┏━━

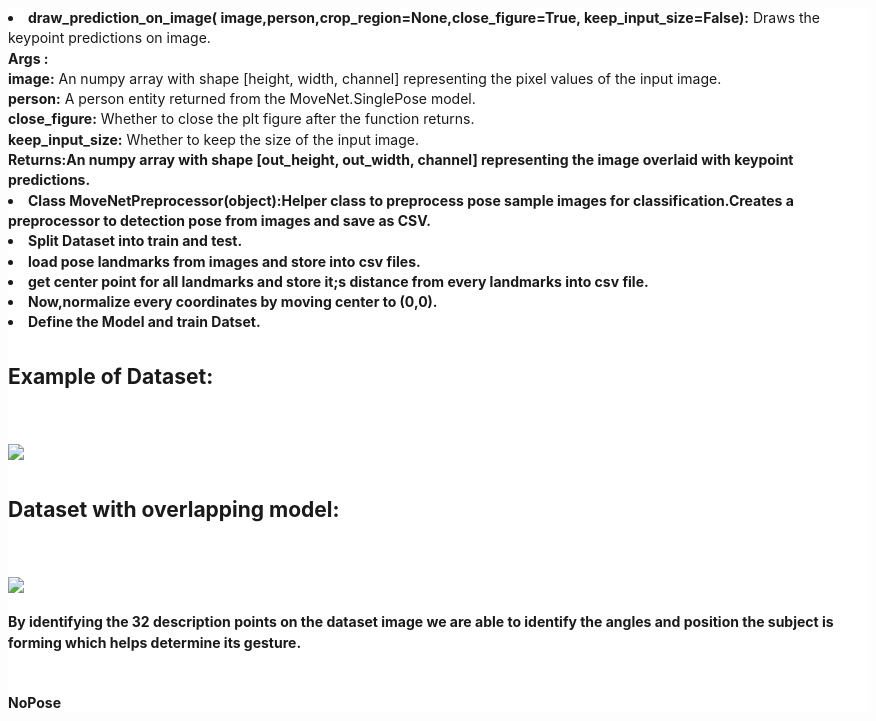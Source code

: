   <li><b>draw_prediction_on_image( image,person,crop_region=None,close_figure=True, keep_input_size=False):</b> Draws the keypoint predictions on image.<br>
  <b>Args :</b><br>
  <b>image:</b> An numpy array with shape [height, width, channel] representing the pixel values of the input image.<br>
<b>person:</b> A person entity returned from the MoveNet.SinglePose model. <br>
<b>close_figure:</b> Whether to close the plt figure after the function returns.<br>
<b>keep_input_size:</b> Whether to keep the size of the input image.<br>
    <b>Returns:<b>An numpy array with shape [out_height, out_width, channel] representing the image overlaid with keypoint predictions.
      
   <li>Class MoveNetPreprocessor(object):Helper class to preprocess pose sample images for classification.Creates a preprocessor to detection pose from images and save as CSV. 
   <li>Split Dataset into train and test.
   <li>load pose landmarks from images and store into csv files.
   <li>get center point for all landmarks and store it;s distance from every landmarks into csv file.
   <li>Now,normalize every coordinates by moving center to (0,0).
   <li>Define the Model and train Datset.
  </ol>
  

## Example of Dataset:
  </br><p>
  <img src="https://user-images.githubusercontent.com/79594169/228626817-b2d97684-f687-4b62-8785-bff8c4fabd14.jpg" height="500">
  </br>
  
## Dataset with overlapping model:
  </br><p>
  <img src="https://user-images.githubusercontent.com/79594169/228628410-c78704ba-5abf-45f8-91e8-ed993d9568eb.jpg" height="500">
  </br>
  
  <p>By identifying the 32 description points on the dataset image we are able to identify the angles and position the subject is forming which helps determine its gesture.</br>
  </br>
  
  <h4>NoPose</h4>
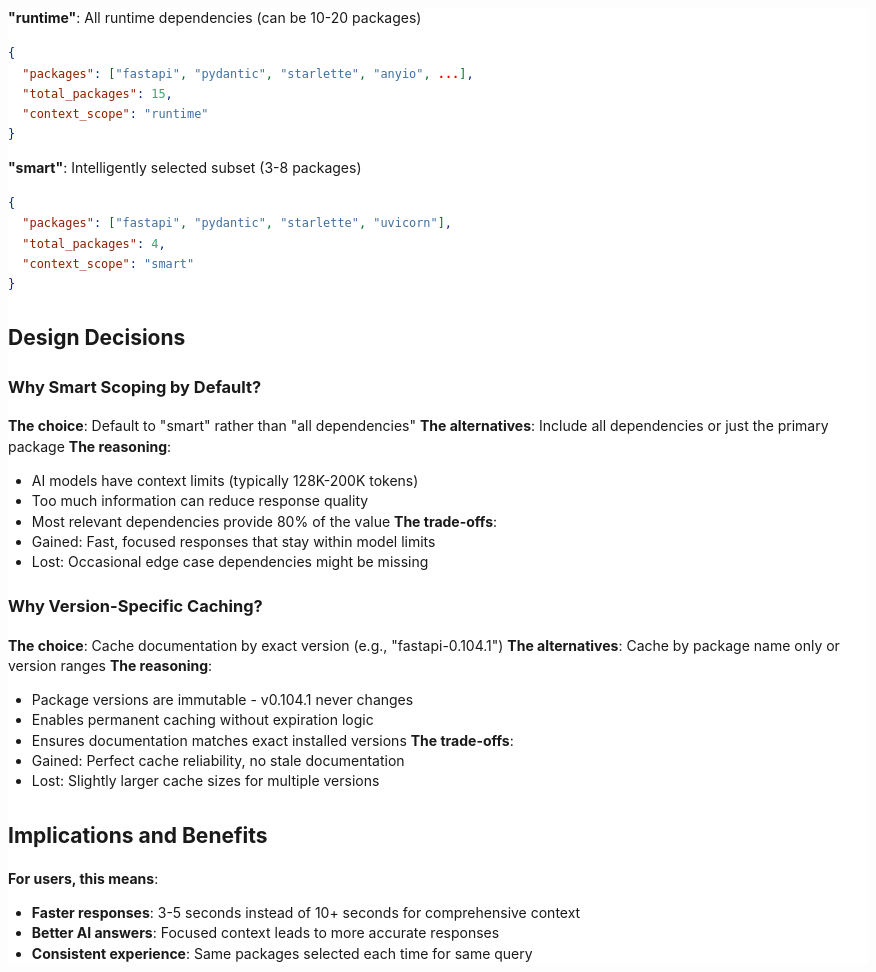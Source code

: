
 ```markdown
```

**"runtime"**: All runtime dependencies (can be 10-20 packages)
```json
{
  "packages": ["fastapi", "pydantic", "starlette", "anyio", ...],
  "total_packages": 15,
  "context_scope": "runtime"
}
```

**"smart"**: Intelligently selected subset (3-8 packages)
```json
{
  "packages": ["fastapi", "pydantic", "starlette", "uvicorn"],
  "total_packages": 4,
  "context_scope": "smart"
}
```

## Design Decisions

### Why Smart Scoping by Default?

**The choice**: Default to "smart" rather than "all dependencies"
**The alternatives**: Include all dependencies or just the primary package
**The reasoning**:
- AI models have context limits (typically 128K-200K tokens)
- Too much information can reduce response quality
- Most relevant dependencies provide 80% of the value
**The trade-offs**:
- Gained: Fast, focused responses that stay within model limits
- Lost: Occasional edge case dependencies might be missing

### Why Version-Specific Caching?

**The choice**: Cache documentation by exact version (e.g., "fastapi-0.104.1")
**The alternatives**: Cache by package name only or version ranges
**The reasoning**:
- Package versions are immutable - v0.104.1 never changes
- Enables permanent caching without expiration logic
- Ensures documentation matches exact installed versions
**The trade-offs**:
- Gained: Perfect cache reliability, no stale documentation
- Lost: Slightly larger cache sizes for multiple versions

## Implications and Benefits

**For users, this means**:
- **Faster responses**: 3-5 seconds instead of 10+ seconds for comprehensive context
- **Better AI answers**: Focused context leads to more accurate responses
- **Consistent experience**: Same packages selected each time for same query

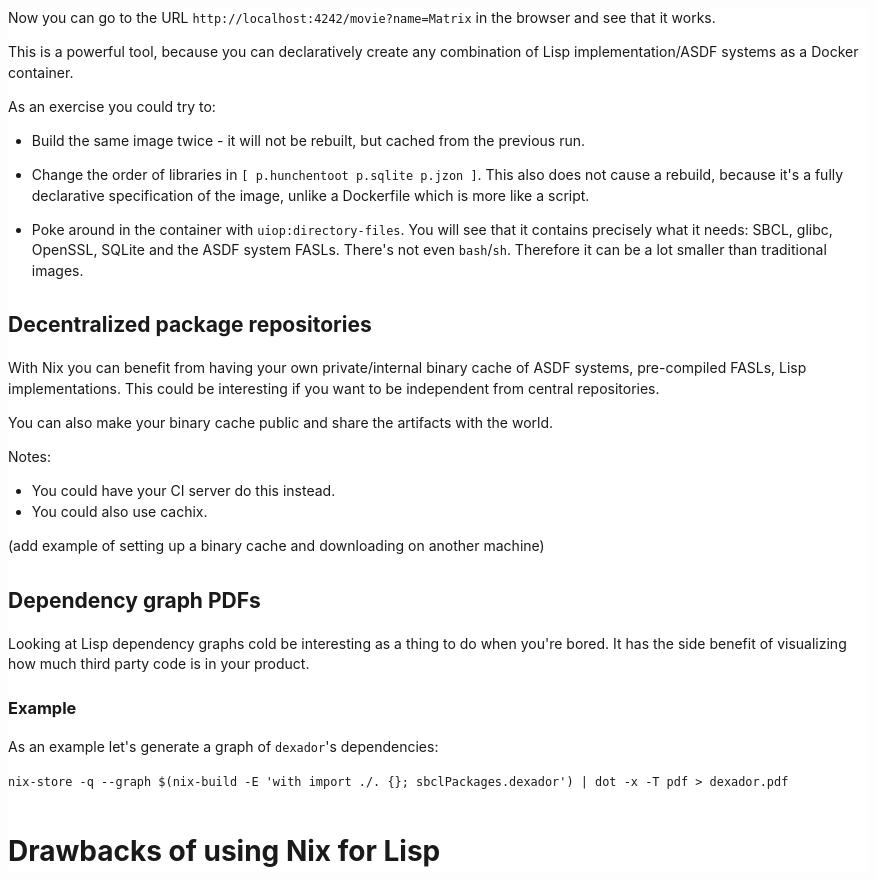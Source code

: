 Now you can go to the URL `http://localhost:4242/movie?name=Matrix` in
the browser and see that it works.

This is a powerful tool, because you can declaratively create any
combination of Lisp implementation/ASDF systems as a Docker container.

As an exercise you could try to:

- Build the same image twice - it will not be rebuilt, but cached from
  the previous run.

- Change the order of libraries in `[ p.hunchentoot p.sqlite p.jzon ]`.
  This also does not cause a rebuild, because it's a fully declarative
  specification of the image, unlike a Dockerfile which is more like a
  script.
  
- Poke around in the container with `uiop:directory-files`. You will see
  that it contains precisely what it needs: SBCL, glibc, OpenSSL, SQLite
  and the ASDF system FASLs. There's not even `bash`/`sh`. Therefore it
  can be a lot smaller than traditional images.

## Decentralized package repositories

With Nix you can benefit from having your own private/internal binary
cache of ASDF systems, pre-compiled FASLs, Lisp implementations. This
could be interesting if you want to be independent from central
repositories.

You can also make your binary cache public and share the artifacts
with the world.

Notes:

- You could have your CI server do this instead.
- You could also use cachix.

(add example of setting up a binary cache and downloading on another machine)

## Dependency graph PDFs

Looking at Lisp dependency graphs cold be interesting as a thing to do
when you're bored. It has the side benefit of visualizing how much third
party code is in your product.

### Example 

As an example let's generate a graph of `dexador`'s dependencies:

```shell
nix-store -q --graph $(nix-build -E 'with import ./. {}; sbclPackages.dexador') | dot -x -T pdf > dexador.pdf
```

# Drawbacks of using Nix for Lisp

┗━━

→ **DIRECTIONS**:
Make an exact copy of the listing above. Its pictures are not needed.

→ **COMPLETED EXERCISE**:
Source code

:   <li><b>draw_prediction_on_image( image,person,crop_region=None,close_figure=True, keep_input_size=False):</b> Draws the keypoint predictions on image.<br>
  <b>Args :</b><br>
  <b>image:</b> An numpy array with shape [height, width, channel] representing the pixel values of the input image.<br>
<b>person:</b> A person entity returned from the MoveNet.SinglePose model. <br>
<b>close_figure:</b> Whether to close the plt figure after the function returns.<br>
<b>keep_input_size:</b> Whether to keep the size of the input image.<br>
    <b>Returns:<b>An numpy array with shape [out_height, out_width, channel] representing the image overlaid with keypoint predictions.
      
   <li>Class MoveNetPreprocessor(object):Helper class to preprocess pose sample images for classification.Creates a preprocessor to detection pose from images and save as CSV. 
   <li>Split Dataset into train and test.
   <li>load pose landmarks from images and store into csv files.
   <li>get center point for all landmarks and store it;s distance from every landmarks into csv file.
   <li>Now,normalize every coordinates by moving center to (0,0).
   <li>Define the Model and train Datset.
  </ol>
  

## Example of Dataset:
  </br><p>
  <img src="https://user-images.githubusercontent.com/79594169/228626817-b2d97684-f687-4b62-8785-bff8c4fabd14.jpg" height="500">
  </br>
  
## Dataset with overlapping model:
  </br><p>
  <img src="https://user-images.githubusercontent.com/79594169/228628410-c78704ba-5abf-45f8-91e8-ed993d9568eb.jpg" height="500">
  </br>
  
  <p>By identifying the 32 description points on the dataset image we are able to identify the angles and position the subject is forming which helps determine its gesture.</br>
  </br>
  
  <h4>NoPose</h4>
Source code

:
 ```markdown
```

**"runtime"**: All runtime dependencies (can be 10-20 packages)
```json
{
  "packages": ["fastapi", "pydantic", "starlette", "anyio", ...],
  "total_packages": 15,
  "context_scope": "runtime"
}
```

**"smart"**: Intelligently selected subset (3-8 packages)
```json
{
  "packages": ["fastapi", "pydantic", "starlette", "uvicorn"],
  "total_packages": 4,
  "context_scope": "smart"
}
```

## Design Decisions

### Why Smart Scoping by Default?

**The choice**: Default to "smart" rather than "all dependencies"
**The alternatives**: Include all dependencies or just the primary package
**The reasoning**:
- AI models have context limits (typically 128K-200K tokens)
- Too much information can reduce response quality
- Most relevant dependencies provide 80% of the value
**The trade-offs**:
- Gained: Fast, focused responses that stay within model limits
- Lost: Occasional edge case dependencies might be missing

### Why Version-Specific Caching?

**The choice**: Cache documentation by exact version (e.g., "fastapi-0.104.1")
**The alternatives**: Cache by package name only or version ranges
**The reasoning**:
- Package versions are immutable - v0.104.1 never changes
- Enables permanent caching without expiration logic
- Ensures documentation matches exact installed versions
**The trade-offs**:
- Gained: Perfect cache reliability, no stale documentation
- Lost: Slightly larger cache sizes for multiple versions

## Implications and Benefits

**For users, this means**:
- **Faster responses**: 3-5 seconds instead of 10+ seconds for comprehensive context
- **Better AI answers**: Focused context leads to more accurate responses
- **Consistent experience**: Same packages selected each time for same query

Source code

: Now you can go to the URL `http://localhost:4242/movie?name=Matrix` in
the browser and see that it works.

This is a powerful tool, because you can declaratively create any
combination of Lisp implementation/ASDF systems as a Docker container.

As an exercise you could try to:

- Build the same image twice - it will not be rebuilt, but cached from
  the previous run.

- Change the order of libraries in `[ p.hunchentoot p.sqlite p.jzon ]`.
  This also does not cause a rebuild, because it's a fully declarative
  specification of the image, unlike a Dockerfile which is more like a
  script.
  
- Poke around in the container with `uiop:directory-files`. You will see
  that it contains precisely what it needs: SBCL, glibc, OpenSSL, SQLite
  and the ASDF system FASLs. There's not even `bash`/`sh`. Therefore it
  can be a lot smaller than traditional images.

## Decentralized package repositories

With Nix you can benefit from having your own private/internal binary
cache of ASDF systems, pre-compiled FASLs, Lisp implementations. This
could be interesting if you want to be independent from central
repositories.

You can also make your binary cache public and share the artifacts
with the world.

Notes:

- You could have your CI server do this instead.
- You could also use cachix.

(add example of setting up a binary cache and downloading on another machine)

## Dependency graph PDFs

Looking at Lisp dependency graphs cold be interesting as a thing to do
when you're bored. It has the side benefit of visualizing how much third
party code is in your product.

### Example 

As an example let's generate a graph of `dexador`'s dependencies:

```shell
nix-store -q --graph $(nix-build -E 'with import ./. {}; sbclPackages.dexador') | dot -x -T pdf > dexador.pdf
```

# Drawbacks of using Nix for Lisp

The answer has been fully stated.